▶ Data records:
"""
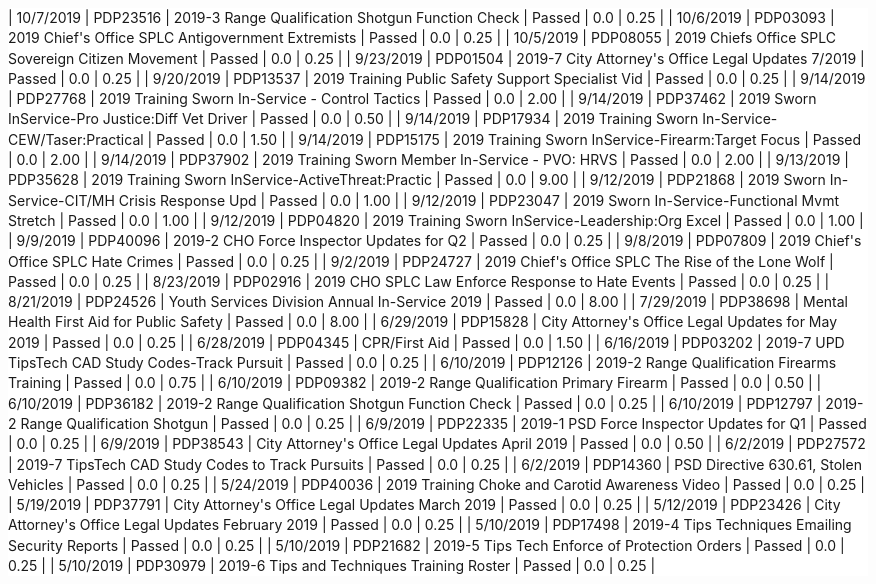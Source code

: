 | 10/7/2019 | PDP23516 | 2019-3 Range Qualification Shotgun Function Check | Passed | 0.0 | 0.25 |
| 10/6/2019 | PDP03093 | 2019 Chief's Office SPLC Antigovernment Extremists | Passed | 0.0 | 0.25 |
| 10/5/2019 | PDP08055 | 2019 Chiefs Office SPLC Sovereign Citizen Movement | Passed | 0.0 | 0.25 |
| 9/23/2019 | PDP01504 | 2019-7 City Attorney's Office Legal Updates 7/2019 | Passed | 0.0 | 0.25 |
| 9/20/2019 | PDP13537 | 2019 Training Public Safety Support Specialist Vid | Passed | 0.0 | 0.25 |
| 9/14/2019 | PDP27768 | 2019 Training Sworn In-Service - Control Tactics | Passed | 0.0 | 2.00 |
| 9/14/2019 | PDP37462 | 2019 Sworn InService-Pro Justice:Diff Vet Driver | Passed | 0.0 | 0.50 |
| 9/14/2019 | PDP17934 | 2019 Training Sworn In-Service-CEW/Taser:Practical | Passed | 0.0 | 1.50 |
| 9/14/2019 | PDP15175 | 2019 Training Sworn InService-Firearm:Target Focus | Passed | 0.0 | 2.00 |
| 9/14/2019 | PDP37902 | 2019 Training Sworn Member In-Service - PVO: HRVS | Passed | 0.0 | 2.00 |
| 9/13/2019 | PDP35628 | 2019 Training Sworn InService-ActiveThreat:Practic | Passed | 0.0 | 9.00 |
| 9/12/2019 | PDP21868 | 2019 Sworn In-Service-CIT/MH Crisis Response Upd | Passed | 0.0 | 1.00 |
| 9/12/2019 | PDP23047 | 2019 Sworn In-Service-Functional Mvmt Stretch | Passed | 0.0 | 1.00 |
| 9/12/2019 | PDP04820 | 2019 Training Sworn InService-Leadership:Org Excel | Passed | 0.0 | 1.00 |
| 9/9/2019 | PDP40096 | 2019-2 CHO Force Inspector Updates for Q2 | Passed | 0.0 | 0.25 |
| 9/8/2019 | PDP07809 | 2019 Chief's Office SPLC Hate Crimes | Passed | 0.0 | 0.25 |
| 9/2/2019 | PDP24727 | 2019 Chief's Office SPLC The Rise of the Lone Wolf | Passed | 0.0 | 0.25 |
| 8/23/2019 | PDP02916 | 2019 CHO SPLC Law Enforce Response to Hate Events | Passed | 0.0 | 0.25 |
| 8/21/2019 | PDP24526 | Youth Services Division Annual In-Service 2019 | Passed | 0.0 | 8.00 |
| 7/29/2019 | PDP38698 | Mental Health First Aid for Public Safety | Passed | 0.0 | 8.00 |
| 6/29/2019 | PDP15828 | City Attorney's Office Legal Updates for May 2019 | Passed | 0.0 | 0.25 |
| 6/28/2019 | PDP04345 | CPR/First Aid | Passed | 0.0 | 1.50 |
| 6/16/2019 | PDP03202 | 2019-7 UPD TipsTech CAD Study Codes-Track Pursuit | Passed | 0.0 | 0.25 |
| 6/10/2019 | PDP12126 | 2019-2 Range Qualification Firearms Training | Passed | 0.0 | 0.75 |
| 6/10/2019 | PDP09382 | 2019-2 Range Qualification Primary Firearm | Passed | 0.0 | 0.50 |
| 6/10/2019 | PDP36182 | 2019-2 Range Qualification Shotgun Function Check | Passed | 0.0 | 0.25 |
| 6/10/2019 | PDP12797 | 2019-2 Range Qualification Shotgun | Passed | 0.0 | 0.25 |
| 6/9/2019 | PDP22335 | 2019-1 PSD Force Inspector Updates for Q1 | Passed | 0.0 | 0.25 |
| 6/9/2019 | PDP38543 | City Attorney's Office Legal Updates April 2019 | Passed | 0.0 | 0.50 |
| 6/2/2019 | PDP27572 | 2019-7 TipsTech CAD Study Codes to Track Pursuits | Passed | 0.0 | 0.25 |
| 6/2/2019 | PDP14360 | PSD Directive 630.61, Stolen Vehicles | Passed | 0.0 | 0.25 |
| 5/24/2019 | PDP40036 | 2019 Training Choke and Carotid Awareness Video | Passed | 0.0 | 0.25 |
| 5/19/2019 | PDP37791 | City Attorney's Office Legal Updates March 2019 | Passed | 0.0 | 0.25 |
| 5/12/2019 | PDP23426 | City Attorney's Office Legal Updates February 2019 | Passed | 0.0 | 0.25 |
| 5/10/2019 | PDP17498 | 2019-4 Tips  Techniques Emailing Security Reports | Passed | 0.0 | 0.25 |
| 5/10/2019 | PDP21682 | 2019-5 Tips  Tech Enforce of Protection Orders | Passed | 0.0 | 0.25 |
| 5/10/2019 | PDP30979 | 2019-6 Tips and Techniques Training Roster | Passed | 0.0 | 0.25 |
"""
▶ Task requirements: Across the material, report every line that has the word "Shotgun".

▶ Exercise answer:
: | 10/7/2019 | PDP23516 | 2019-3 Range Qualification Shotgun Function Check | Passed | 0.0 | 0.25 |
| 6/10/2019 | PDP36182 | 2019-2 Range Qualification Shotgun Function Check | Passed | 0.0 | 0.25 |
| 6/10/2019 | PDP12797 | 2019-2 Range Qualification Shotgun | Passed | 0.0 | 0.25 |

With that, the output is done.